Xu Tianxu, Wang Minjun, Liu Xiaoqian, Feng Dawei, Zhu Yanjuan, Fan Zhe, Rao Shurong, Lu Jing
Department, Institution:Key Laboratory of Molecular Pharmacology and Drug Evaluation, Ministry of Education, Collaborative Innovation Center of Advanced Drug Delivery System and Biotech Drugs in Universities of Shandong, School of Pharmacy, Yantai University, No. 30, Qingquan Road, Laishan District, Yantai, 264005, China.
Mol Inform. 2022 Dec;41(12):e2200088. doi: 10.1002/minf.202200088. Epub 2022 Oct 6.
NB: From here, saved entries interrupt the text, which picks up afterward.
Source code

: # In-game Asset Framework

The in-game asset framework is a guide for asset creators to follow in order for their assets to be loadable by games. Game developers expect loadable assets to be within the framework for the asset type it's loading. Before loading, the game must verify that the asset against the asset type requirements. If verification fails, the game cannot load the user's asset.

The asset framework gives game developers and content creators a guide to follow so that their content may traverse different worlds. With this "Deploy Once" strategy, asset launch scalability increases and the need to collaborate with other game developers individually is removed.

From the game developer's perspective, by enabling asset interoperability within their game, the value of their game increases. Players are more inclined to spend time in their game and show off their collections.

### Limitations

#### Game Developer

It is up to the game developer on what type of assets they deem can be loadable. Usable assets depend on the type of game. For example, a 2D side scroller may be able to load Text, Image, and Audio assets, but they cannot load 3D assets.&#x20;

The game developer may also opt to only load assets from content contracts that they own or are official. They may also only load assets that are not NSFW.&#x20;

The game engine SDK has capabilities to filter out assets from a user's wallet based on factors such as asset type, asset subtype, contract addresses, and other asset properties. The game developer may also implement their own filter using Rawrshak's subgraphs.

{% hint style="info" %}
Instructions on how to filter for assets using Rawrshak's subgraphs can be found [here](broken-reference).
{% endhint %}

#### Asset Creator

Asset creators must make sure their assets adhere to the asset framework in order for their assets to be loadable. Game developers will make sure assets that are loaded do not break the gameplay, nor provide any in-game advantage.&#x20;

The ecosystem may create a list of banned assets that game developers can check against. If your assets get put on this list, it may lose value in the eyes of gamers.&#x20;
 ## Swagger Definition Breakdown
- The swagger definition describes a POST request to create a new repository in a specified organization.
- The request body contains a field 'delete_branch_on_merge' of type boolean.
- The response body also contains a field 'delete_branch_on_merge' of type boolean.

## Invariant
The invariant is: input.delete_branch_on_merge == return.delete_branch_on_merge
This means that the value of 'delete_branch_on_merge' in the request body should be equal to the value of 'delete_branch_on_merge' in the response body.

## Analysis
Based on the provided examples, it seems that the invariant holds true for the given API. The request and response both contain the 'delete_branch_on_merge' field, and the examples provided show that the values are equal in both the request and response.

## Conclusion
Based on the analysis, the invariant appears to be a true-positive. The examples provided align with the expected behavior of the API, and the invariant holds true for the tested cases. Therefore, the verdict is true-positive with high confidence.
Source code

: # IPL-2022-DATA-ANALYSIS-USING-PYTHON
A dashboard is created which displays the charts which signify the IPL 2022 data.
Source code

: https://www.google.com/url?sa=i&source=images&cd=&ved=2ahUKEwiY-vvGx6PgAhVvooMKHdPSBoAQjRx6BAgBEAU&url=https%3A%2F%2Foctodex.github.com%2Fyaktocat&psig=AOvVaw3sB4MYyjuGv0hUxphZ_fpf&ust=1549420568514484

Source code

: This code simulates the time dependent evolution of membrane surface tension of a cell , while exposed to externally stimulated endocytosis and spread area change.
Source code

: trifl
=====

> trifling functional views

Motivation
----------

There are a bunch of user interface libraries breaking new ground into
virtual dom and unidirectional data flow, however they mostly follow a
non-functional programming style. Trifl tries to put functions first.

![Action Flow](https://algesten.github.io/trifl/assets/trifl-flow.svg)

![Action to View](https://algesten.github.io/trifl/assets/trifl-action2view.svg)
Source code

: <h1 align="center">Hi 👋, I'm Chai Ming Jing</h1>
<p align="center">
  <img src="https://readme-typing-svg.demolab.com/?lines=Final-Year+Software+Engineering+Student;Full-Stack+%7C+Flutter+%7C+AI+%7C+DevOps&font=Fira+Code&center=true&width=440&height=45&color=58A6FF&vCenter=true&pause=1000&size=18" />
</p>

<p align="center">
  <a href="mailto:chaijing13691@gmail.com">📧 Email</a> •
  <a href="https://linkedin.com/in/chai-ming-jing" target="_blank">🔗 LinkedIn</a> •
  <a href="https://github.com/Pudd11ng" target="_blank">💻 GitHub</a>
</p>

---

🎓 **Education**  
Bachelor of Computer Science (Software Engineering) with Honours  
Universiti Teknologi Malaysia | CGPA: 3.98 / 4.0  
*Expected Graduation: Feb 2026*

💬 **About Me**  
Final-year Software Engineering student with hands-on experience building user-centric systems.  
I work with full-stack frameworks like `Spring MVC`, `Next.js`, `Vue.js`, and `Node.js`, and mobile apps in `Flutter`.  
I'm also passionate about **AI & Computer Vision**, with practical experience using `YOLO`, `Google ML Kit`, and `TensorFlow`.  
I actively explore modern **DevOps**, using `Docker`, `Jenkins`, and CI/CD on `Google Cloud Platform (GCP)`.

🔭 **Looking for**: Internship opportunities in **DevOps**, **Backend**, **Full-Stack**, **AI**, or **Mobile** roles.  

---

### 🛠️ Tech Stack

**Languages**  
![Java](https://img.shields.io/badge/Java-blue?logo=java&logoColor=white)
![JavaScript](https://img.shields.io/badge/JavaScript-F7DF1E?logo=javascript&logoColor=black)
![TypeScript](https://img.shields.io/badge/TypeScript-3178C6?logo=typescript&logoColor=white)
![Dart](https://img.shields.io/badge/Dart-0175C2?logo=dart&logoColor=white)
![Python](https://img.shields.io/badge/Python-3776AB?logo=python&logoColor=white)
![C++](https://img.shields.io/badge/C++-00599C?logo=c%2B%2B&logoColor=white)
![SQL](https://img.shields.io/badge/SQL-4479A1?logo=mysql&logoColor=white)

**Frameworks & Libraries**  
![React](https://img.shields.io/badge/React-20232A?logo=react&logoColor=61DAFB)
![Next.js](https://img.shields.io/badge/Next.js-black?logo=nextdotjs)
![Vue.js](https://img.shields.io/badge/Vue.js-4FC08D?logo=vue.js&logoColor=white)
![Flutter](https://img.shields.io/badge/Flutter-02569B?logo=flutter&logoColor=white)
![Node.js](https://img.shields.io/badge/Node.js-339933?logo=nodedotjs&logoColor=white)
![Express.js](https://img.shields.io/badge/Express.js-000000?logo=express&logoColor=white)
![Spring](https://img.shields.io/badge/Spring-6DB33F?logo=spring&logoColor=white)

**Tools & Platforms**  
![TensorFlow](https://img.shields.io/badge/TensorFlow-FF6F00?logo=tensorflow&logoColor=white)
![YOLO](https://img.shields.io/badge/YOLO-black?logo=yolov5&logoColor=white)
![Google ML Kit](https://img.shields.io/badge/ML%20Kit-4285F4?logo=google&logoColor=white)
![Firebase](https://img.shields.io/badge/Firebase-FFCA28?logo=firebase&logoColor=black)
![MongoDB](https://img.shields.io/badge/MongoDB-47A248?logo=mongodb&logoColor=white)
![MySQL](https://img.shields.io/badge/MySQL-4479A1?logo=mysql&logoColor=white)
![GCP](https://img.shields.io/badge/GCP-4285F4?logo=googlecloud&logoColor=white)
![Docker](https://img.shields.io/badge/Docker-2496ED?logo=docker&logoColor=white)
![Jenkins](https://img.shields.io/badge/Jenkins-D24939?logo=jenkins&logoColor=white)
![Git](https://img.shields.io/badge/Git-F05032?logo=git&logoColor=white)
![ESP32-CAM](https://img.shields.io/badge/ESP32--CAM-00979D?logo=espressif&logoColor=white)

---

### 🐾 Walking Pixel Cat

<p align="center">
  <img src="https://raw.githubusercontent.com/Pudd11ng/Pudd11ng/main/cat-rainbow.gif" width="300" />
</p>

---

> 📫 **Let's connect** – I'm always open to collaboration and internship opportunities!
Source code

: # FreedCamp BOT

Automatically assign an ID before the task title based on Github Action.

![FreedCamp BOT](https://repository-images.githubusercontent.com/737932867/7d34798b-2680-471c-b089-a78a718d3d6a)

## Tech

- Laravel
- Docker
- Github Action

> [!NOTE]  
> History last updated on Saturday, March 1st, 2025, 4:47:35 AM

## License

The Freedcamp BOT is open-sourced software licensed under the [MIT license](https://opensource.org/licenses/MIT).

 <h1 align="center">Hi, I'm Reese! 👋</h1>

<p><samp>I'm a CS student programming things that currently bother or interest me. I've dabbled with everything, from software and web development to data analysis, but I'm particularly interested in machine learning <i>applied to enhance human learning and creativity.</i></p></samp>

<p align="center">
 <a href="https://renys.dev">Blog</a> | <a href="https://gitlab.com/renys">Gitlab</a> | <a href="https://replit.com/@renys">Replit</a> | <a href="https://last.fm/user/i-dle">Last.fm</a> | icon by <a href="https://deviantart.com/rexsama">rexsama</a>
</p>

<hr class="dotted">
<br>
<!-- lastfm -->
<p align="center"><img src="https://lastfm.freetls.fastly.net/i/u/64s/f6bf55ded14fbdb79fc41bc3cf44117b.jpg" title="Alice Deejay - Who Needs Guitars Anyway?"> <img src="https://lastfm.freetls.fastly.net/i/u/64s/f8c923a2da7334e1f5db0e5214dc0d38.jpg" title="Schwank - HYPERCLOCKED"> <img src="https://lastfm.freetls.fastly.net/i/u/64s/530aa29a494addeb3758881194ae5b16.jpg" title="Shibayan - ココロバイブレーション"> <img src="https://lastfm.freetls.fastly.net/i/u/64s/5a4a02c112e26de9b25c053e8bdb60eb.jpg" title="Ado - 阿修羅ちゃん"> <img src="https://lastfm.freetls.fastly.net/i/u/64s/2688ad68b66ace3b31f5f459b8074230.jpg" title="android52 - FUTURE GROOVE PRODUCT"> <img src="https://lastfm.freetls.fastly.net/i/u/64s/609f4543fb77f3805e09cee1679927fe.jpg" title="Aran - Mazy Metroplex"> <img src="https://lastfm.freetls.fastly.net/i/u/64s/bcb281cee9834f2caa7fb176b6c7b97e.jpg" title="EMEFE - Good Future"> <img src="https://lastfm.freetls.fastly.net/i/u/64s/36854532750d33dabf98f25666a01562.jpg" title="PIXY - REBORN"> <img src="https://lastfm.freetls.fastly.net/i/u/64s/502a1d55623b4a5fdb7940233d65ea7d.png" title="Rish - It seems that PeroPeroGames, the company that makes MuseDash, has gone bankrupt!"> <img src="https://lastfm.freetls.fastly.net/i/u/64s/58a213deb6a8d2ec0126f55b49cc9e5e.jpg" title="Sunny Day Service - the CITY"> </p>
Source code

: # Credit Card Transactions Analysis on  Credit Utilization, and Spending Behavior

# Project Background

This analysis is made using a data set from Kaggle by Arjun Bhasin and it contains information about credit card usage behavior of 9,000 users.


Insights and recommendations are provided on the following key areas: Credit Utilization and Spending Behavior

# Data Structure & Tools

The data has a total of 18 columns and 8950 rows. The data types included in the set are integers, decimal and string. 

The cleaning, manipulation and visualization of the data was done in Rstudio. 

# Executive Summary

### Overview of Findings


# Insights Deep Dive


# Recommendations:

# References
Designing molecules with specific scaffolds can facilitate the discovery and optimization of lead compounds. Some scaffold-based molecular generation models have been developed using deep-learning methods based on specific scaffolds, although incorporating scaffold generalization is expected to achieve scaffold hopping. Moreover, most of the existing models focus on the 2D shape of the scaffold and overlook the stereochemical properties of the compound, especially for natural products. In this study, we optimized the scaffold-based molecular generation model designed by Lim et al. (Chemical Science 2020, 11, 1153-1164). Real-time ultrafast shape recognition with pharmacophore constraints (USRCAT) was introduced into the model to search for molecules similar to the 3D conformation and pharmacophore of the input scaffold sourced from the training set; the searched molecules were then used as new scaffolds to execute scaffold hopping. The optimized model could generate new molecules with the same chirality as the input scaffold. Furthermore, the probability distribution of the molecular structure and various physicochemical properties were analyzed to evaluate the model's generation capability. We thus believe that the optimized model can provide a basis for medicinal chemists to explore a wider chemical space toward optimization of the lead compounds and to screen the virtual compound library.
设计具有特定骨架的分子有助于先导化合物的发现和优化。尽管期望通过纳入骨架泛化来实现骨架跳跃,但已经使用基于特定骨架的深度学习方法开发了一些基于骨架的分子生成模型。此外,现有的大多数模型都侧重于骨架的二维形状,而忽略了化合物的立体化学性质,尤其是对于天然产物。在本研究中,我们优化了Lim等人(《化学科学》,2020年,11卷,1153 - 1164页)设计的基于骨架的分子生成模型。将具有药效团约束的实时超快形状识别(USRCAT)引入该模型,以搜索与源自训练集的输入骨架的三维构象和药效团相似的分子;然后将搜索到的分子用作新的骨架来进行骨架跳跃。优化后的模型可以生成与输入骨架具有相同手性的新分子。此外,分析了分子结构和各种物理化学性质的概率分布,以评估模型的生成能力。因此,我们认为优化后的模型可以为药物化学家探索更广阔的化学空间以优化先导化合物和筛选虚拟化合物库提供基础。